◆ **Exercise description**: The data is to be repeated exactly, with the images removed.

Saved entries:
· · · ·

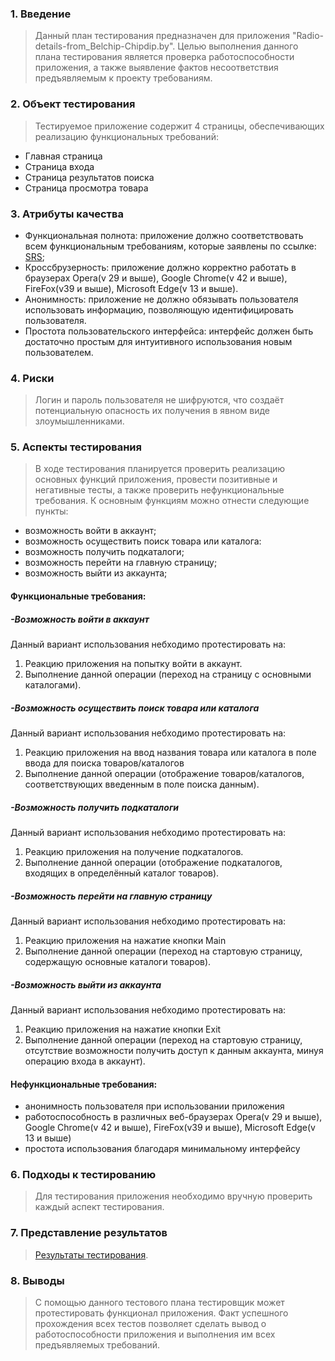 ### 1. Введение
> Данный план тестирования предназначен для приложения "Radio-details-from_Belchip-Chipdip.by". Целью выполнения данного плана 
тестирования является проверка работоспособности приложения, а также выявление фактов несоответствия 
предъявляемым к проекту требованиям.
### 2. Объект тестирования
> Тестируемое приложение содержит 4 страницы, обеспечивающих реализацию функциональных требований:
 - Главная страница
 - Страница входа
 - Страница результатов поиска
 - Страница просмотра товара
### 3. Атрибуты качества
- Функциональная полнота: приложение должно соответствовать всем функциональным требованиям,
которые заявлены по ссылке: [SRS](https://github.com/NikMsh/Radio-details-from_Belchip-Chipdip.by/blob/master/Project%20Documentation/SRS(RU).md#3.1);
- Кроссбрузерность: приложение должно корректно работать в браузерах Opera(v 29 и выше), Google Chrome(v 42 и выше), FireFox(v39 и выше), Microsoft Edge(v 13 и выше).
- Анонимность: приложение не должно обязывать пользователя использовать информацию, позволяющую идентифицировать пользователя.
- Простота пользовательского интерфейса: интерфейс должен быть достаточно простым для интуитивного
использования новым пользователем.
### 4. Риски
> Логин и пароль пользователя не шифруются, что создаёт потенциальную опасность их получения в явном виде злоумышленниками.
### 5. Аспекты тестирования
> В ходе тестирования планируется проверить реализацию основных функций приложения, провести позитивные
и негативные тесты, а также проверить нефункциональные требования. К основным функциям можно отнести
следующие пункты:

- возможность войти в аккаунт;
- возможность осуществить поиск товара или каталога:
- возможность получить подкаталоги;
- возможность перейти на главную страницу;
- возможность выйти из аккаунта;

#### Функциональные требования:

##### -Возможность войти в аккаунт
Данный вариант использования небходимо протестировать на:
1. Реакцию приложения на попытку войти в аккаунт.
2. Выполнение данной операции (переход на страницу с основными каталогами).

##### -Возможность осуществить поиск товара или каталога
Данный вариант использования небходимо протестировать на:
1. Реакцию приложения на ввод названия товара или каталога в поле ввода для поиска товаров/каталогов
2. Выполнение данной операции (отображение товаров/каталогов, соответствующих введенным в поле поиска данным).

##### -Возможность получить подкаталоги
Данный вариант использования небходимо протестировать на:
1. Реакцию приложения на получение подкаталогов.
2. Выполнение данной операции (отображение подкаталогов, входящих в определённый каталог товаров).

##### -Возможность перейти на главную страницу
Данный вариант использования небходимо протестировать на:
1. Реакцию приложения на нажатие кнопки Main
2. Выполнение данной операции (переход на стартовую страницу, содержащую основные каталоги товаров).

##### -Возможность выйти из аккаунта
Данный вариант использования небходимо протестировать на:
1. Реакцию приложения на нажатие кнопки Exit
2. Выполнение данной операции (переход на стартовую страницу, отсутствие возможности получить
доступ к данным аккаунта, минуя операцию входа в аккаунт).

#### Нефункциональные требования:
- анонимность пользователя при использовании приложения
- работоспособность в различных веб-браузерах Opera(v 29 и выше), Google Chrome(v 42 и выше), FireFox(v39 и выше), Microsoft Edge(v 13 и выше)
- простота использования благодаря минимальному интерфейсу

### 6. Подходы к тестированию
> Для тестирования приложения необходимо вручную проверить каждый аспект тестирования.

### 7. Представление результатов
> [Результаты тестирования](https://github.com/NikMsh/Radio-details-from_Belchip-Chipdip.by/blob/master/Project%20Documentation/testing/testRes.md).

### 8. Выводы
> С помощью данного тестового плана тестировщик может протестировать функционал приложения.
Факт успешного прохождения всех тестов позволяет сделать вывод о работоспособности приложения
и выполнения им всех предъявляемых требований.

· · · ·

◆ **Answer**:
 ### 1. Введение
> Данный план тестирования предназначен для приложения "Radio-details-from_Belchip-Chipdip.by". Целью выполнения данного плана 
тестирования является проверка работоспособности приложения, а также выявление фактов несоответствия 
предъявляемым к проекту требованиям.
### 2. Объект тестирования
> Тестируемое приложение содержит 4 страницы, обеспечивающих реализацию функциональных требований:
 - Главная страница
 - Страница входа
 - Страница результатов поиска
 - Страница просмотра товара
### 3. Атрибуты качества
- Функциональная полнота: приложение должно соответствовать всем функциональным требованиям,
которые заявлены по ссылке: [SRS](https://github.com/NikMsh/Radio-details-from_Belchip-Chipdip.by/blob/master/Project%20Documentation/SRS(RU).md#3.1);
- Кроссбрузерность: приложение должно корректно работать в браузерах Opera(v 29 и выше), Google Chrome(v 42 и выше), FireFox(v39 и выше), Microsoft Edge(v 13 и выше).
- Анонимность: приложение не должно обязывать пользователя использовать информацию, позволяющую идентифицировать пользователя.
- Простота пользовательского интерфейса: интерфейс должен быть достаточно простым для интуитивного
использования новым пользователем.
### 4. Риски
> Логин и пароль пользователя не шифруются, что создаёт потенциальную опасность их получения в явном виде злоумышленниками.
### 5. Аспекты тестирования
> В ходе тестирования планируется проверить реализацию основных функций приложения, провести позитивные
и негативные тесты, а также проверить нефункциональные требования. К основным функциям можно отнести
следующие пункты:

- возможность войти в аккаунт;
- возможность осуществить поиск товара или каталога:
- возможность получить подкаталоги;
- возможность перейти на главную страницу;
- возможность выйти из аккаунта;

#### Функциональные требования:

##### -Возможность войти в аккаунт
Данный вариант использования небходимо протестировать на:
1. Реакцию приложения на попытку войти в аккаунт.
2. Выполнение данной операции (переход на страницу с основными каталогами).

##### -Возможность осуществить поиск товара или каталога
Данный вариант использования небходимо протестировать на:
1. Реакцию приложения на ввод названия товара или каталога в поле ввода для поиска товаров/каталогов
2. Выполнение данной операции (отображение товаров/каталогов, соответствующих введенным в поле поиска данным).

##### -Возможность получить подкаталоги
Данный вариант использования небходимо протестировать на:
1. Реакцию приложения на получение подкаталогов.
2. Выполнение данной операции (отображение подкаталогов, входящих в определённый каталог товаров).

##### -Возможность перейти на главную страницу
Данный вариант использования небходимо протестировать на:
1. Реакцию приложения на нажатие кнопки Main
2. Выполнение данной операции (переход на стартовую страницу, содержащую основные каталоги товаров).

##### -Возможность выйти из аккаунта
Данный вариант использования небходимо протестировать на:
1. Реакцию приложения на нажатие кнопки Exit
2. Выполнение данной операции (переход на стартовую страницу, отсутствие возможности получить
доступ к данным аккаунта, минуя операцию входа в аккаунт).

#### Нефункциональные требования:
- анонимность пользователя при использовании приложения
- работоспособность в различных веб-браузерах Opera(v 29 и выше), Google Chrome(v 42 и выше), FireFox(v39 и выше), Microsoft Edge(v 13 и выше)
- простота использования благодаря минимальному интерфейсу

### 6. Подходы к тестированию
> Для тестирования приложения необходимо вручную проверить каждый аспект тестирования.

### 7. Представление результатов
> [Результаты тестирования](https://github.com/NikMsh/Radio-details-from_Belchip-Chipdip.by/blob/master/Project%20Documentation/testing/testRes.md).

### 8. Выводы
> С помощью данного тестового плана тестировщик может протестировать функционал приложения.
Факт успешного прохождения всех тестов позволяет сделать вывод о работоспособности приложения
и выполнения им всех предъявляемых требований.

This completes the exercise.